Find the word "ucloud" in the data below and copy each line that holds it.

GIVEN RECORDS
=== Section Start ===

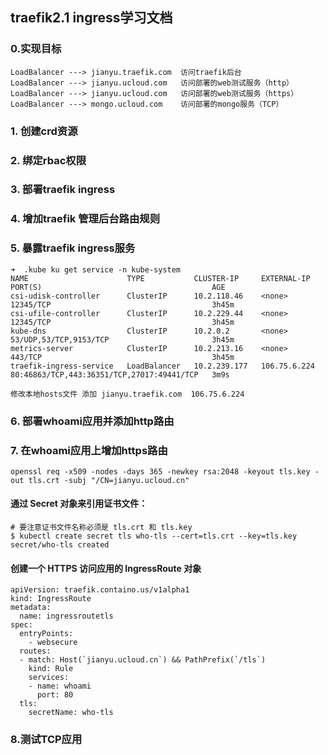 ## traefik2.1 ingress学习文档
### 0.实现目标
```
LoadBalancer ---> jianyu.traefik.com  访问traefik后台
LoadBalancer ---> jianyu.ucloud.com   访问部署的web测试服务（http）
LoadBalancer ---> jianyu.ucloud.com   访问部署的web测试服务（https）
LoadBalancer ---> mongo.ucloud.com    访问部署的mongo服务（TCP）
```
### 1. 创建crd资源
### 2. 绑定rbac权限
### 3. 部署traefik ingress
### 4. 增加traefik 管理后台路由规则
### 5. 暴露traefik ingress服务
```
➜  .kube ku get service -n kube-system 
NAME                      TYPE           CLUSTER-IP     EXTERNAL-IP    PORT(S)                                      AGE
csi-udisk-controller      ClusterIP      10.2.118.46    <none>         12345/TCP                                    3h45m
csi-ufile-controller      ClusterIP      10.2.229.44    <none>         12345/TCP                                    3h45m
kube-dns                  ClusterIP      10.2.0.2       <none>         53/UDP,53/TCP,9153/TCP                       3h45m
metrics-server            ClusterIP      10.2.213.16    <none>         443/TCP                                      3h45m
traefik-ingress-service   LoadBalancer   10.2.239.177   106.75.6.224   80:46863/TCP,443:36351/TCP,27017:49441/TCP   3m9s

修改本地hosts文件 添加 jianyu.traefik.com  106.75.6.224
```


### 6. 部署whoami应用并添加http路由
### 7. 在whoami应用上增加https路由

```
openssl req -x509 -nodes -days 365 -newkey rsa:2048 -keyout tls.key -out tls.crt -subj "/CN=jianyu.ucloud.cn"

```
#### 通过 Secret 对象来引用证书文件：

```
# 要注意证书文件名称必须是 tls.crt 和 tls.key
$ kubectl create secret tls who-tls --cert=tls.crt --key=tls.key
secret/who-tls created
```
#### 创建一个 HTTPS 访问应用的 IngressRoute 对象

```
apiVersion: traefik.containo.us/v1alpha1
kind: IngressRoute
metadata:
  name: ingressroutetls
spec:
  entryPoints:
    - websecure
  routes:
  - match: Host(`jianyu.ucloud.cn`) && PathPrefix(`/tls`)
    kind: Rule
    services:
    - name: whoami
      port: 80
  tls:
    secretName: who-tls

```
### 8.测试TCP应用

=== Section End ===

TASK ANSWER
LoadBalancer ---> jianyu.ucloud.com   访问部署的web测试服务（http）
LoadBalancer ---> jianyu.ucloud.com   访问部署的web测试服务（https）
LoadBalancer ---> mongo.ucloud.com    访问部署的mongo服务（TCP）
openssl req -x509 -nodes -days 365 -newkey rsa:2048 -keyout tls.key -out tls.crt -subj "/CN=jianyu.ucloud.cn"
  - match: Host(`jianyu.ucloud.cn`) && PathPrefix(`/tls`)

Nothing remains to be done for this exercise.